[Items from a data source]
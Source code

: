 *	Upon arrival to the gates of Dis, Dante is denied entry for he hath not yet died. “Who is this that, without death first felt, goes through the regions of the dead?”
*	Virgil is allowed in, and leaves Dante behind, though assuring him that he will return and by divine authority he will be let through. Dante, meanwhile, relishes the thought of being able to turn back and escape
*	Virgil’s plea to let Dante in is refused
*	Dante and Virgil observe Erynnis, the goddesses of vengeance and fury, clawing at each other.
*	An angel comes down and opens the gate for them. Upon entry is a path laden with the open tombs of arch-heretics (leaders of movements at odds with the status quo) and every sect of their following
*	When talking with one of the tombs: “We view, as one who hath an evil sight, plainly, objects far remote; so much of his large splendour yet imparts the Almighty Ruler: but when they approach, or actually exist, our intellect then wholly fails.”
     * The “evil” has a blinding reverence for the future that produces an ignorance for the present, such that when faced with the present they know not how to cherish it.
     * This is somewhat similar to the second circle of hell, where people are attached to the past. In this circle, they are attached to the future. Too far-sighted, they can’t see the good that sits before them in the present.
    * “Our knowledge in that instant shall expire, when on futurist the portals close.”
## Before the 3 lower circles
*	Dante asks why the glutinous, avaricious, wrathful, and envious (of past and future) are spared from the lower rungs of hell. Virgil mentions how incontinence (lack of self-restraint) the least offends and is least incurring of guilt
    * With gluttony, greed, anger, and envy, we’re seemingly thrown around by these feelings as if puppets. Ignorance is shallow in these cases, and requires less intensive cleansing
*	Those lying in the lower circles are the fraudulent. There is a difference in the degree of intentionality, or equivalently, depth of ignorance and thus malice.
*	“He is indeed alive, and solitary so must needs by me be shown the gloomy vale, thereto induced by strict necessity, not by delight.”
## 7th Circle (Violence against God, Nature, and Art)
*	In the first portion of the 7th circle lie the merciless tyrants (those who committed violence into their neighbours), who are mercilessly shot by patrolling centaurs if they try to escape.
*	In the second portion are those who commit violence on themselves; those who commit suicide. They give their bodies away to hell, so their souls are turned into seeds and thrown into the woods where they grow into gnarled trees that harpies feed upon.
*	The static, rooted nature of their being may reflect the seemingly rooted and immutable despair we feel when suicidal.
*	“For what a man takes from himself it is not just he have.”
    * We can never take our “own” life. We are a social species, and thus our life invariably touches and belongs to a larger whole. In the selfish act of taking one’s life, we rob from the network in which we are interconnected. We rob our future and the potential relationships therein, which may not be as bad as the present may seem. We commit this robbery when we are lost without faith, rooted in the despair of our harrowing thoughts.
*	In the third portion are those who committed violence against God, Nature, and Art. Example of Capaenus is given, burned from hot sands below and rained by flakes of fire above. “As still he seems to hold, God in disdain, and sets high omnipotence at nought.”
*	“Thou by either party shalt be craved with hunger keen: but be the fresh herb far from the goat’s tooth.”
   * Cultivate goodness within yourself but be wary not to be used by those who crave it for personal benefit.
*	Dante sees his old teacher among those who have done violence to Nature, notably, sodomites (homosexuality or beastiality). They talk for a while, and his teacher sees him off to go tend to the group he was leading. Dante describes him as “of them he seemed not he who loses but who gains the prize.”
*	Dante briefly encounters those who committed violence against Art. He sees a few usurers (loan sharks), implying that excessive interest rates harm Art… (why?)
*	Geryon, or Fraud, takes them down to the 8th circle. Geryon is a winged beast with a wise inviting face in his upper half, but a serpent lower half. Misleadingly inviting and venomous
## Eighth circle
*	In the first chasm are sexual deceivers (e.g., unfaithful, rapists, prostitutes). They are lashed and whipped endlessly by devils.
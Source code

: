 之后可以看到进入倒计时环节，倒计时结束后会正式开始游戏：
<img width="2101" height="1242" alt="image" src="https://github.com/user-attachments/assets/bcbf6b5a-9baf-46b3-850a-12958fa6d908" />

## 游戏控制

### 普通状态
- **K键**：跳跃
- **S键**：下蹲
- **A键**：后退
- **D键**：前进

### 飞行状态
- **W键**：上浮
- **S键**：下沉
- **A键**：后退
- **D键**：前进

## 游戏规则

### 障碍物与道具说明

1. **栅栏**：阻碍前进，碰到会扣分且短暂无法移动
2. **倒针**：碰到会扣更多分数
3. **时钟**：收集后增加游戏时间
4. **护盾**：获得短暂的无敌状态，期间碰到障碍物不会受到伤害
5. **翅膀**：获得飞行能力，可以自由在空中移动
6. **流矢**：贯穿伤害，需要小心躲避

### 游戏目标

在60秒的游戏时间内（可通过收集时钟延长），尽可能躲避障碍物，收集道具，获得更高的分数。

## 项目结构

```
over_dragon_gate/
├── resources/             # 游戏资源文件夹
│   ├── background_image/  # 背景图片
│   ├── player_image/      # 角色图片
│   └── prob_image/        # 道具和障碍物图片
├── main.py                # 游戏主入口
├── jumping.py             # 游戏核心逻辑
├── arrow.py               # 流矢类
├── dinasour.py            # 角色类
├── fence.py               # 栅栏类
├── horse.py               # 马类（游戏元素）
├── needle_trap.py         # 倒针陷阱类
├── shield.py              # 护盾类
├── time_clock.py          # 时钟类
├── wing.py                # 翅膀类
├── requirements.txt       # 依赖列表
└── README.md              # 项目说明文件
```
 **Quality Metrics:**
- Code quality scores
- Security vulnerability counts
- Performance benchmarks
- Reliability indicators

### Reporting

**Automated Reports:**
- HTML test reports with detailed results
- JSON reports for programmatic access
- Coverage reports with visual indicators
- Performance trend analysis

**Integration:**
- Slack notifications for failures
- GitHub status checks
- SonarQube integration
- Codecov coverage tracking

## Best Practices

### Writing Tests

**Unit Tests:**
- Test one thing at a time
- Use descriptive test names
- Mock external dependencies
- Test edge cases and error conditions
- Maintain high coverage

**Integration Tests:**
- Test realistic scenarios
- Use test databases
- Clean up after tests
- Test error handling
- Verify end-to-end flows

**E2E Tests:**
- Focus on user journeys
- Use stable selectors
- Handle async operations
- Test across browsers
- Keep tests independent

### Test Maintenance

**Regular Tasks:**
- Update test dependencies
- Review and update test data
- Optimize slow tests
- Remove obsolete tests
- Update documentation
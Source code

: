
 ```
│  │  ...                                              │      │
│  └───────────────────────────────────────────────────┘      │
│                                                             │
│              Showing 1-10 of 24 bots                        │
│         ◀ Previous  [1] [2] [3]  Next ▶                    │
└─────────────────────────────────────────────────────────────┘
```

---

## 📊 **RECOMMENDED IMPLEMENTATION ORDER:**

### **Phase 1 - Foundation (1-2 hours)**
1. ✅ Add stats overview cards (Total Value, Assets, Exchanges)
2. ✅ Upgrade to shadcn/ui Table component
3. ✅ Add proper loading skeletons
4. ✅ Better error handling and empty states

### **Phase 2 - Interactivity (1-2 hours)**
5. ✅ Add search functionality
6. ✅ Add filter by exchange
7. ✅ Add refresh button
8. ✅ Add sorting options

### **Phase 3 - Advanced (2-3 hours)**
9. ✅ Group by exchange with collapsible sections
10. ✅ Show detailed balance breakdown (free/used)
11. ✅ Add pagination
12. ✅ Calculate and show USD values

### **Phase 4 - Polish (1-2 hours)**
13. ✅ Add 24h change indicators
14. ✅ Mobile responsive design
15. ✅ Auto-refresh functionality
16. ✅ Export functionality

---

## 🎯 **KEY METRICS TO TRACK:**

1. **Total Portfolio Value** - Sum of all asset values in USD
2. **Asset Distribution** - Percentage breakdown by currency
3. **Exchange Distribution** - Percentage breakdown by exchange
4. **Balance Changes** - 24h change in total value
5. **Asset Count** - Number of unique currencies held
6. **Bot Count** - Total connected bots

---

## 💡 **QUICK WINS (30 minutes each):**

WORK INSTRUCTIONS :: Without omitting anything, output the entries exactly.

YOUR SOLUTION ::
Source code

: *	Upon arrival to the gates of Dis, Dante is denied entry for he hath not yet died. “Who is this that, without death first felt, goes through the regions of the dead?”
*	Virgil is allowed in, and leaves Dante behind, though assuring him that he will return and by divine authority he will be let through. Dante, meanwhile, relishes the thought of being able to turn back and escape
*	Virgil’s plea to let Dante in is refused
*	Dante and Virgil observe Erynnis, the goddesses of vengeance and fury, clawing at each other.
*	An angel comes down and opens the gate for them. Upon entry is a path laden with the open tombs of arch-heretics (leaders of movements at odds with the status quo) and every sect of their following
*	When talking with one of the tombs: “We view, as one who hath an evil sight, plainly, objects far remote; so much of his large splendour yet imparts the Almighty Ruler: but when they approach, or actually exist, our intellect then wholly fails.”
     * The “evil” has a blinding reverence for the future that produces an ignorance for the present, such that when faced with the present they know not how to cherish it.
     * This is somewhat similar to the second circle of hell, where people are attached to the past. In this circle, they are attached to the future. Too far-sighted, they can’t see the good that sits before them in the present.
    * “Our knowledge in that instant shall expire, when on futurist the portals close.”
## Before the 3 lower circles
*	Dante asks why the glutinous, avaricious, wrathful, and envious (of past and future) are spared from the lower rungs of hell. Virgil mentions how incontinence (lack of self-restraint) the least offends and is least incurring of guilt
    * With gluttony, greed, anger, and envy, we’re seemingly thrown around by these feelings as if puppets. Ignorance is shallow in these cases, and requires less intensive cleansing
*	Those lying in the lower circles are the fraudulent. There is a difference in the degree of intentionality, or equivalently, depth of ignorance and thus malice.
*	“He is indeed alive, and solitary so must needs by me be shown the gloomy vale, thereto induced by strict necessity, not by delight.”
## 7th Circle (Violence against God, Nature, and Art)
*	In the first portion of the 7th circle lie the merciless tyrants (those who committed violence into their neighbours), who are mercilessly shot by patrolling centaurs if they try to escape.
*	In the second portion are those who commit violence on themselves; those who commit suicide. They give their bodies away to hell, so their souls are turned into seeds and thrown into the woods where they grow into gnarled trees that harpies feed upon.
*	The static, rooted nature of their being may reflect the seemingly rooted and immutable despair we feel when suicidal.
*	“For what a man takes from himself it is not just he have.”
    * We can never take our “own” life. We are a social species, and thus our life invariably touches and belongs to a larger whole. In the selfish act of taking one’s life, we rob from the network in which we are interconnected. We rob our future and the potential relationships therein, which may not be as bad as the present may seem. We commit this robbery when we are lost without faith, rooted in the despair of our harrowing thoughts.
*	In the third portion are those who committed violence against God, Nature, and Art. Example of Capaenus is given, burned from hot sands below and rained by flakes of fire above. “As still he seems to hold, God in disdain, and sets high omnipotence at nought.”
*	“Thou by either party shalt be craved with hunger keen: but be the fresh herb far from the goat’s tooth.”
   * Cultivate goodness within yourself but be wary not to be used by those who crave it for personal benefit.
*	Dante sees his old teacher among those who have done violence to Nature, notably, sodomites (homosexuality or beastiality). They talk for a while, and his teacher sees him off to go tend to the group he was leading. Dante describes him as “of them he seemed not he who loses but who gains the prize.”
*	Dante briefly encounters those who committed violence against Art. He sees a few usurers (loan sharks), implying that excessive interest rates harm Art… (why?)
*	Geryon, or Fraud, takes them down to the 8th circle. Geryon is a winged beast with a wise inviting face in his upper half, but a serpent lower half. Misleadingly inviting and venomous
## Eighth circle
*	In the first chasm are sexual deceivers (e.g., unfaithful, rapists, prostitutes). They are lashed and whipped endlessly by devils.
Source code

: 之后可以看到进入倒计时环节，倒计时结束后会正式开始游戏：
<img width="2101" height="1242" alt="image" src="https://github.com/user-attachments/assets/bcbf6b5a-9baf-46b3-850a-12958fa6d908" />

## 游戏控制

### 普通状态
- **K键**：跳跃
- **S键**：下蹲
- **A键**：后退
- **D键**：前进

### 飞行状态
- **W键**：上浮
- **S键**：下沉
- **A键**：后退
- **D键**：前进

## 游戏规则

### 障碍物与道具说明

1. **栅栏**：阻碍前进，碰到会扣分且短暂无法移动
2. **倒针**：碰到会扣更多分数
3. **时钟**：收集后增加游戏时间
4. **护盾**：获得短暂的无敌状态，期间碰到障碍物不会受到伤害
5. **翅膀**：获得飞行能力，可以自由在空中移动
6. **流矢**：贯穿伤害，需要小心躲避

### 游戏目标

在60秒的游戏时间内（可通过收集时钟延长），尽可能躲避障碍物，收集道具，获得更高的分数。

## 项目结构

```
over_dragon_gate/
├── resources/             # 游戏资源文件夹
│   ├── background_image/  # 背景图片
│   ├── player_image/      # 角色图片
│   └── prob_image/        # 道具和障碍物图片
├── main.py                # 游戏主入口
├── jumping.py             # 游戏核心逻辑
├── arrow.py               # 流矢类
├── dinasour.py            # 角色类
├── fence.py               # 栅栏类
├── horse.py               # 马类（游戏元素）
├── needle_trap.py         # 倒针陷阱类
├── shield.py              # 护盾类
├── time_clock.py          # 时钟类
├── wing.py                # 翅膀类
├── requirements.txt       # 依赖列表
└── README.md              # 项目说明文件
```
 **Quality Metrics:**
- Code quality scores
- Security vulnerability counts
- Performance benchmarks
- Reliability indicators

### Reporting

**Automated Reports:**
- HTML test reports with detailed results
- JSON reports for programmatic access
- Coverage reports with visual indicators
- Performance trend analysis

**Integration:**
- Slack notifications for failures
- GitHub status checks
- SonarQube integration
- Codecov coverage tracking

## Best Practices

### Writing Tests

**Unit Tests:**
- Test one thing at a time
- Use descriptive test names
- Mock external dependencies
- Test edge cases and error conditions
- Maintain high coverage

**Integration Tests:**
- Test realistic scenarios
- Use test databases
- Clean up after tests
- Test error handling
- Verify end-to-end flows

**E2E Tests:**
- Focus on user journeys
- Use stable selectors
- Handle async operations
- Test across browsers
- Keep tests independent

### Test Maintenance

**Regular Tasks:**
- Update test dependencies
- Review and update test data
- Optimize slow tests
- Remove obsolete tests
- Update documentation
Source code

:
 ```
│  │  ...                                              │      │
│  └───────────────────────────────────────────────────┘      │
│                                                             │
│              Showing 1-10 of 24 bots                        │
│         ◀ Previous  [1] [2] [3]  Next ▶                    │
└─────────────────────────────────────────────────────────────┘
```

---

## 📊 **RECOMMENDED IMPLEMENTATION ORDER:**

### **Phase 1 - Foundation (1-2 hours)**
1. ✅ Add stats overview cards (Total Value, Assets, Exchanges)
2. ✅ Upgrade to shadcn/ui Table component
3. ✅ Add proper loading skeletons
4. ✅ Better error handling and empty states

### **Phase 2 - Interactivity (1-2 hours)**
5. ✅ Add search functionality
6. ✅ Add filter by exchange
7. ✅ Add refresh button
8. ✅ Add sorting options

### **Phase 3 - Advanced (2-3 hours)**
9. ✅ Group by exchange with collapsible sections
10. ✅ Show detailed balance breakdown (free/used)
11. ✅ Add pagination
12. ✅ Calculate and show USD values

### **Phase 4 - Polish (1-2 hours)**
13. ✅ Add 24h change indicators
14. ✅ Mobile responsive design
15. ✅ Auto-refresh functionality
16. ✅ Export functionality

---

## 🎯 **KEY METRICS TO TRACK:**

1. **Total Portfolio Value** - Sum of all asset values in USD
2. **Asset Distribution** - Percentage breakdown by currency
3. **Exchange Distribution** - Percentage breakdown by exchange
4. **Balance Changes** - 24h change in total value
5. **Asset Count** - Number of unique currencies held
6. **Bot Count** - Total connected bots

---

## 💡 **QUICK WINS (30 minutes each):**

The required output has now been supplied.